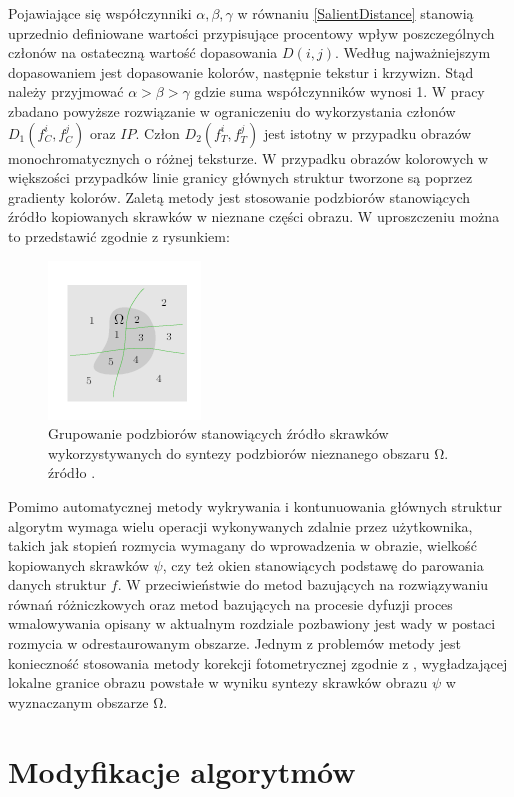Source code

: \documentclass[12pt, twoside, openany]{report}
\theoremstyle{definition}
\begin{document}
Pojawiające się współczynniki $\alpha ,\beta ,\gamma $ w równaniu \eqref{SalientDistance} stanowią uprzednio definiowane wartości przypisujące procentowy wpływ poszczególnych członów na ostateczną wartość dopasowania $D(i,j)$. Według \cite{SalientStrucTexProp} najważniejszym dopasowaniem jest dopasowanie kolorów, następnie tekstur i krzywizn. Stąd należy przyjmować $\alpha >\beta >\gamma $ gdzie suma współczynników wynosi 1. W pracy zbadano powyższe rozwiązanie w ograniczeniu do wykorzystania członów $D_1\left(f^i_C,f^j_C\right)$ oraz $IP$. Człon $D_2\left(f^i_T,f^j_T\right)$ jest istotny w przypadku obrazów monochromatycznych o różnej teksturze. W przypadku obrazów kolorowych w większości przypadków linie granicy głównych struktur tworzone są poprzez gradienty kolorów. Zaletą metody jest stosowanie podzbiorów stanowiących źródło kopiowanych skrawków w nieznane części obrazu. W uproszczeniu można to przedstawić zgodnie z rysunkiem:
\begin{figure}[!h]
	\centering
	\includegraphics[scale=1]{rysunki/4_fig9}
	\caption{Grupowanie podzbiorów stanowiących źródło skrawków wykorzystywanych do syntezy podzbiorów nieznanego obszaru $\boldsymbol{\mathrm{\Omega }}$. źródło \cite{StructurePropagationManual}.}
\label{4_fig9}
\end{figure}
Pomimo automatycznej metody wykrywania i kontunuowania głównych struktur algorytm wymaga wielu operacji wykonywanych zdalnie przez użytkownika, takich jak stopień rozmycia wymagany do wprowadzenia w obrazie, wielkość kopiowanych skrawków $\psi $, czy też okien stanowiących podstawę do parowania danych struktur $f$. W przeciwieństwie do metod bazujących na rozwiązywaniu równań różniczkowych oraz metod bazujących na procesie dyfuzji proces wmalowywania opisany w aktualnym rozdziale pozbawiony jest wady w postaci rozmycia w odrestaurowanym obszarze. Jednym z problemów metody jest konieczność stosowania metody korekcji fotometrycznej zgodnie z \cite{StructurePropagationManual}, wygładzającej lokalne granice obrazu powstałe w wyniku syntezy skrawków obrazu $\psi $ w wyznaczanym obszarze $\mathrm{\Omega }$.
\chapter{Modyfikacje algorytmów}
\end{document}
=======
(Exercise description) The answer must be the whole listing, word for word, with no pictures in it. Please write it out.

(Response to the task)
Source code

: \documentclass[12pt, twoside, openany]{report}
\theoremstyle{definition}
\begin{document}
Pojawiające się współczynniki $\alpha ,\beta ,\gamma $ w równaniu \eqref{SalientDistance} stanowią uprzednio definiowane wartości przypisujące procentowy wpływ poszczególnych członów na ostateczną wartość dopasowania $D(i,j)$. Według \cite{SalientStrucTexProp} najważniejszym dopasowaniem jest dopasowanie kolorów, następnie tekstur i krzywizn. Stąd należy przyjmować $\alpha >\beta >\gamma $ gdzie suma współczynników wynosi 1. W pracy zbadano powyższe rozwiązanie w ograniczeniu do wykorzystania członów $D_1\left(f^i_C,f^j_C\right)$ oraz $IP$. Człon $D_2\left(f^i_T,f^j_T\right)$ jest istotny w przypadku obrazów monochromatycznych o różnej teksturze. W przypadku obrazów kolorowych w większości przypadków linie granicy głównych struktur tworzone są poprzez gradienty kolorów. Zaletą metody jest stosowanie podzbiorów stanowiących źródło kopiowanych skrawków w nieznane części obrazu. W uproszczeniu można to przedstawić zgodnie z rysunkiem:
\begin{figure}[!h]
	\centering
	\includegraphics[scale=1]{rysunki/4_fig9}
	\caption{Grupowanie podzbiorów stanowiących źródło skrawków wykorzystywanych do syntezy podzbiorów nieznanego obszaru $\boldsymbol{\mathrm{\Omega }}$. źródło \cite{StructurePropagationManual}.}
\label{4_fig9}
\end{figure}
Pomimo automatycznej metody wykrywania i kontunuowania głównych struktur algorytm wymaga wielu operacji wykonywanych zdalnie przez użytkownika, takich jak stopień rozmycia wymagany do wprowadzenia w obrazie, wielkość kopiowanych skrawków $\psi $, czy też okien stanowiących podstawę do parowania danych struktur $f$. W przeciwieństwie do metod bazujących na rozwiązywaniu równań różniczkowych oraz metod bazujących na procesie dyfuzji proces wmalowywania opisany w aktualnym rozdziale pozbawiony jest wady w postaci rozmycia w odrestaurowanym obszarze. Jednym z problemów metody jest konieczność stosowania metody korekcji fotometrycznej zgodnie z \cite{StructurePropagationManual}, wygładzającej lokalne granice obrazu powstałe w wyniku syntezy skrawków obrazu $\psi $ w wyznaczanym obszarze $\mathrm{\Omega }$.
\chapter{Modyfikacje algorytmów}
\end{document}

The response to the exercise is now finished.